YOUR ASSIGNMENT :: For the string "preguntas", search the entries below and copy every line where it appears.

<<<<

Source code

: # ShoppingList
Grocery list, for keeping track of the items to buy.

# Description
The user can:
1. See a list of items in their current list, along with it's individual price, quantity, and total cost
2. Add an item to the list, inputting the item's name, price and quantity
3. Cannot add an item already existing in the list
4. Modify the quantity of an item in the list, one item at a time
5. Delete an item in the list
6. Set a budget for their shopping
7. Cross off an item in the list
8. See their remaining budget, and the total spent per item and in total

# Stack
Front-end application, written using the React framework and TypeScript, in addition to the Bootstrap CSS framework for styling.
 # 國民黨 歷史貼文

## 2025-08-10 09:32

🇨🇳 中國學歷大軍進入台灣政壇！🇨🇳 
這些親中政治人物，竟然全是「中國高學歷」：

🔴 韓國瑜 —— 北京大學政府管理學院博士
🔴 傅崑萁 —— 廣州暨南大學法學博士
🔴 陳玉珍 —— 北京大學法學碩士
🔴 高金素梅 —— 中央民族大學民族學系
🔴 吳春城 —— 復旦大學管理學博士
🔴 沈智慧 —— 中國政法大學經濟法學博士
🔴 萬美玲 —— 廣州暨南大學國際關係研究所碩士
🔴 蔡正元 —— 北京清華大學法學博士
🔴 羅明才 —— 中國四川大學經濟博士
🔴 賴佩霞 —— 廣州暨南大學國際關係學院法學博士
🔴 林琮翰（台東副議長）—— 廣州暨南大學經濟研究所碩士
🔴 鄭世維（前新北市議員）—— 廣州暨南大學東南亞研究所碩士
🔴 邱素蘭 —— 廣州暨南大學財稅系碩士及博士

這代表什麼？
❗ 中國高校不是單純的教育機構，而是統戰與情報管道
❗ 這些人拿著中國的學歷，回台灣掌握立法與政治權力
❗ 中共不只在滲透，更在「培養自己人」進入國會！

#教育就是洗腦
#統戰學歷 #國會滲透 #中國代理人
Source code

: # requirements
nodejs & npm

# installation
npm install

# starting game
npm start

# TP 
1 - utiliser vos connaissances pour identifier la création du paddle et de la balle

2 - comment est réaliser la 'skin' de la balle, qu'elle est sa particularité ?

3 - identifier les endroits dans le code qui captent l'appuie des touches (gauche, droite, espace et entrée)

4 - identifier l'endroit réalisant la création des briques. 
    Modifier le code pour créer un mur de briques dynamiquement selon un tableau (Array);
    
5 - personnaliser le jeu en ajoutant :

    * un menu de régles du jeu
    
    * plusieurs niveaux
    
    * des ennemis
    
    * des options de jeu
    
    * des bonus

>>>>
<<<<

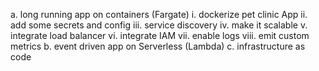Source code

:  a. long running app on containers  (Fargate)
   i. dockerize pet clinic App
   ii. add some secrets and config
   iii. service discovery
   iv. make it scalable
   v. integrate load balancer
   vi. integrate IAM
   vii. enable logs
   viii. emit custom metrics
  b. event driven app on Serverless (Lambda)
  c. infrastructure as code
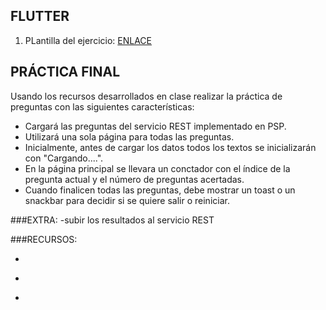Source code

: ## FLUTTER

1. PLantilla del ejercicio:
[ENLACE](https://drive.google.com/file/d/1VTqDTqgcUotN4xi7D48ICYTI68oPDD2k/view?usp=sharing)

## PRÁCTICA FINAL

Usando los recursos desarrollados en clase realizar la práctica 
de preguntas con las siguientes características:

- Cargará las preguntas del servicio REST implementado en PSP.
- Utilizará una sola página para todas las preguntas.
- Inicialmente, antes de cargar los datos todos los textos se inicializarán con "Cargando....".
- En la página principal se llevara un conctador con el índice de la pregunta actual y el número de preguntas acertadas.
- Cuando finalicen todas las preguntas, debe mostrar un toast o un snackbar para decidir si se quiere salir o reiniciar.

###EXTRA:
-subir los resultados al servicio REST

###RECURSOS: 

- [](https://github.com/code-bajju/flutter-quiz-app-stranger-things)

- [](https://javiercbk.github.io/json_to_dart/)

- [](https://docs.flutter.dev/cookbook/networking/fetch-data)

>>>>

RESPONSE TO THIS TASK ::
de preguntas con las siguientes características:
- Cargará las preguntas del servicio REST implementado en PSP.
- Utilizará una sola página para todas las preguntas.
- En la página principal se llevara un conctador con el índice de la pregunta actual y el número de preguntas acertadas.
- Cuando finalicen todas las preguntas, debe mostrar un toast o un snackbar para decidir si se quiere salir o reiniciar.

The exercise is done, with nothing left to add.